Discussing content misses the “big picture” points of what movies do to us. It’s a red line that the gedolei yisroel drew way back when movies weren’t as bad. They knew what it was and of course what it would become, but not just because of the future…it undoes all chinuch with children. You can spend weeks teaching about lashon hora, and it’s all undone if a disney character says something bad about his counterpart. You can teach how bad jealousy is, but one look at snow white will change that. Speaking of, while we might say to ourselves that children won’t notice, what do you think a story of a woman living with 7 adult men does to their mind? Is it a surprise that we are living in a time when “polyamory” is accepted?
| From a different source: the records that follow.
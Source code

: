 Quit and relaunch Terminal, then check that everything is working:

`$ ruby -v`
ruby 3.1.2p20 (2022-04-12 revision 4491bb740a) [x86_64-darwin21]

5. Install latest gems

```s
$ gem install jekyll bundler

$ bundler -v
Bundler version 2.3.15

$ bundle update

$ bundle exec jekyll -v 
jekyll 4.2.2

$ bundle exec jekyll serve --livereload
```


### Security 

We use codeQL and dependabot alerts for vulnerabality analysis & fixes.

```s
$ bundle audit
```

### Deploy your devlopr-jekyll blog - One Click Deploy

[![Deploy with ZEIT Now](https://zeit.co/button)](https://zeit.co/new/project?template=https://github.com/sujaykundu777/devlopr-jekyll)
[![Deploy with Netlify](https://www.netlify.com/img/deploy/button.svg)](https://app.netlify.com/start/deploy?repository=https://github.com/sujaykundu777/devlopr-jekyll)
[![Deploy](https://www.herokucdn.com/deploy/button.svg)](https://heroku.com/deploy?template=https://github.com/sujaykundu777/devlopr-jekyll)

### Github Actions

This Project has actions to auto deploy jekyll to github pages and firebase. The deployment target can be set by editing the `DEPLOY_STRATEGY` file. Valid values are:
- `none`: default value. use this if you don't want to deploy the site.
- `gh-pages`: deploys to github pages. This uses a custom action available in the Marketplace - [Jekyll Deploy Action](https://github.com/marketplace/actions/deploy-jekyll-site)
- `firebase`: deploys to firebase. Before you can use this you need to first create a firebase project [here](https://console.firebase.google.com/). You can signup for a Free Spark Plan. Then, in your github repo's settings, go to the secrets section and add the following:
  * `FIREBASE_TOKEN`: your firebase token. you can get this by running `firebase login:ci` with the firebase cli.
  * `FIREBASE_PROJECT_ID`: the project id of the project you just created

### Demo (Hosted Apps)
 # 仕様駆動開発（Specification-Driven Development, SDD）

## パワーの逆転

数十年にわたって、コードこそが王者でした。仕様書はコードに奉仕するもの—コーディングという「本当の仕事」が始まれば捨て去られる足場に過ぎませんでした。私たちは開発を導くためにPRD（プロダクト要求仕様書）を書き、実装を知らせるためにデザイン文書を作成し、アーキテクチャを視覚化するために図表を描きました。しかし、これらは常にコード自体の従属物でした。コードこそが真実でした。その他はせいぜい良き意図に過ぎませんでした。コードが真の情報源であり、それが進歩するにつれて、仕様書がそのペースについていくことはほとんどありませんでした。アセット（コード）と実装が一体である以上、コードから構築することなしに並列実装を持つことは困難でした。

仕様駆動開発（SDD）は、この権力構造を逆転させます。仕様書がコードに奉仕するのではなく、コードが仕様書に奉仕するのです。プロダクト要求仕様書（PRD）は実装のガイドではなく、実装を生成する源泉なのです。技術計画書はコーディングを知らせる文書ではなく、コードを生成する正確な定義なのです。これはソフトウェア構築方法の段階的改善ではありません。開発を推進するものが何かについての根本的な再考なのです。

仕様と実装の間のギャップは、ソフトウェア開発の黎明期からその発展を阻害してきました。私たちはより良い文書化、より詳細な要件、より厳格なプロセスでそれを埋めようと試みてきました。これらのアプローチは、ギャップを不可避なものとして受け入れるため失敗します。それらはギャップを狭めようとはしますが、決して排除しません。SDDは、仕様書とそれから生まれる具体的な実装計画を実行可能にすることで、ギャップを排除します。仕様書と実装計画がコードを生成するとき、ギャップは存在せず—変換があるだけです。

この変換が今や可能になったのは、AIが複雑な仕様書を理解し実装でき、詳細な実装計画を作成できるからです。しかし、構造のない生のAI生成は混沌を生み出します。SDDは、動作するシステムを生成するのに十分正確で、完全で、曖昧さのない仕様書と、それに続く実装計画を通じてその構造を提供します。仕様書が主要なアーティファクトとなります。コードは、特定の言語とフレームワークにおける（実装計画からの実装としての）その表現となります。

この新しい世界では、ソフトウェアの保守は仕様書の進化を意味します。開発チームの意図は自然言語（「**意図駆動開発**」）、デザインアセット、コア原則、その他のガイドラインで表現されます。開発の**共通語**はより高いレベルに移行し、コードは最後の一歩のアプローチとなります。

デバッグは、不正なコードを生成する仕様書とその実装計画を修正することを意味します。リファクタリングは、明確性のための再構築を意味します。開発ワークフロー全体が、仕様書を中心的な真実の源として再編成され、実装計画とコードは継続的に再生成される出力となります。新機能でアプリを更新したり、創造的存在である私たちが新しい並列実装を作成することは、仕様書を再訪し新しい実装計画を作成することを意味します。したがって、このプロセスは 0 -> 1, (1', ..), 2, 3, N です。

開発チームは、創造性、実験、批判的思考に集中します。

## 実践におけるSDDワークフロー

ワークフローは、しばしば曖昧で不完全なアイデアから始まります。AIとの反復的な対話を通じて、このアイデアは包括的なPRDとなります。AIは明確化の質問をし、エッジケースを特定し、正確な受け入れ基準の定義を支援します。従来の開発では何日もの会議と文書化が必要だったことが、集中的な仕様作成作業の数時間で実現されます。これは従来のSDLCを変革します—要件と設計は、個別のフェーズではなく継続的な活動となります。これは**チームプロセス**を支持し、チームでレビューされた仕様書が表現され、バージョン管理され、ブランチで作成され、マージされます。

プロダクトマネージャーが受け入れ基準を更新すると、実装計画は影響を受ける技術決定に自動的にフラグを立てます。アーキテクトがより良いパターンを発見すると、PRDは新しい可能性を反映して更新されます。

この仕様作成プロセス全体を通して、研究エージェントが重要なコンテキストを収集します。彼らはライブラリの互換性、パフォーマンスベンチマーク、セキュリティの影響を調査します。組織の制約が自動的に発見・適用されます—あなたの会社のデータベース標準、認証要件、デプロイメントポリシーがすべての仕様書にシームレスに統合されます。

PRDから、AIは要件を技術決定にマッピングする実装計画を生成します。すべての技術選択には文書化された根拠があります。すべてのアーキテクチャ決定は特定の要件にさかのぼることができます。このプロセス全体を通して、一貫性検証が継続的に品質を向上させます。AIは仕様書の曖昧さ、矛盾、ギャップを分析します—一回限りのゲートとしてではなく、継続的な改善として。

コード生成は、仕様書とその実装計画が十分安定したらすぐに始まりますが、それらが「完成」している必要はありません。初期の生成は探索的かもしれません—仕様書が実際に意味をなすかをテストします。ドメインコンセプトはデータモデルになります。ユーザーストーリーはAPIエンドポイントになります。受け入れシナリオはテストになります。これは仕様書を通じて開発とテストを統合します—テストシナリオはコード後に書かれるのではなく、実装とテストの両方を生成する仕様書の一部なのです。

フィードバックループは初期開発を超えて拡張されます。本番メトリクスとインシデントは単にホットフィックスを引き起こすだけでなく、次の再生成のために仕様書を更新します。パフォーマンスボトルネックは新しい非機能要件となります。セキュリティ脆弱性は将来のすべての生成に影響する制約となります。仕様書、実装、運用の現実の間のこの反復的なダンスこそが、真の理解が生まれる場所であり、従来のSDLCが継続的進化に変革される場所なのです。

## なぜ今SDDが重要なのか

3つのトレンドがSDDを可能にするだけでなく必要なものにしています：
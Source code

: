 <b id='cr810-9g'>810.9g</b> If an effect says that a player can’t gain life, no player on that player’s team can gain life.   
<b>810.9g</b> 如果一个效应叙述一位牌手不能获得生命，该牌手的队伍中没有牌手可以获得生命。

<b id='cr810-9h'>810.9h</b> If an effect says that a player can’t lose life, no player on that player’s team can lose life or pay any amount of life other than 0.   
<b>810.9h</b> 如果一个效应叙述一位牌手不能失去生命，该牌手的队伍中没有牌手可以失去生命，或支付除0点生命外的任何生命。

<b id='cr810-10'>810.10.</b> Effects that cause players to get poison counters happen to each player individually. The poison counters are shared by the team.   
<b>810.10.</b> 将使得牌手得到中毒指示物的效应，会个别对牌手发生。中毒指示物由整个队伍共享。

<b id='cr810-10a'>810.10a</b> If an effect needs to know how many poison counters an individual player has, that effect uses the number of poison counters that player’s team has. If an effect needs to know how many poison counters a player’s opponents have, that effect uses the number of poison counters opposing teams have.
People don’t look beyond the surface…of course the examples I’m giving aren’t even beyond the surface, they’re just things people miss because they’ve been indoctrination in the “mindless television cult(quote from rav avigdor miller’s ‘awake my glory’). How many people have let their impressionable children watch the egregious “fiddler on the roof” because of its featuring “frum” themes? A quick synopsis would be that a frum man has several daughters, each one deviating more from torah than the previous one. The first daughter marries a supposedly observant jew without Shidduchim. They violate negiah in their courtship. The next daughter marries a non-observant communist who twists the story of yaakov and lavan to his ends. He also breaks the (very minimal) separation of men and women at his wedding after the senile “rabbi” says thar it’s not really forbidden for men and women to dance together. Jewish men get drunk with polish goyim. The last daughter marries a non-jew. The play/movie ends with them leaving their town, implying even more “progress” in the form of assimilation. The main character tevya opposed all changes, sayinf “above all, tradition!”, While accepting them each as they come, saying “our ways were new once too”, implying that Torah was merely a custom cv”s.

The movie sets up the scenario of the old school “traditionalist” who wants to stay frum merely because of tradition, against the modernist who wants to join enlightened society. This is a straw man in its highest form, because they’re grossly misrepresenting the orthodox perspective, then knocking it down by saying that things change.

Are you aware that there are jewish day schools that perform this toe’vah in school?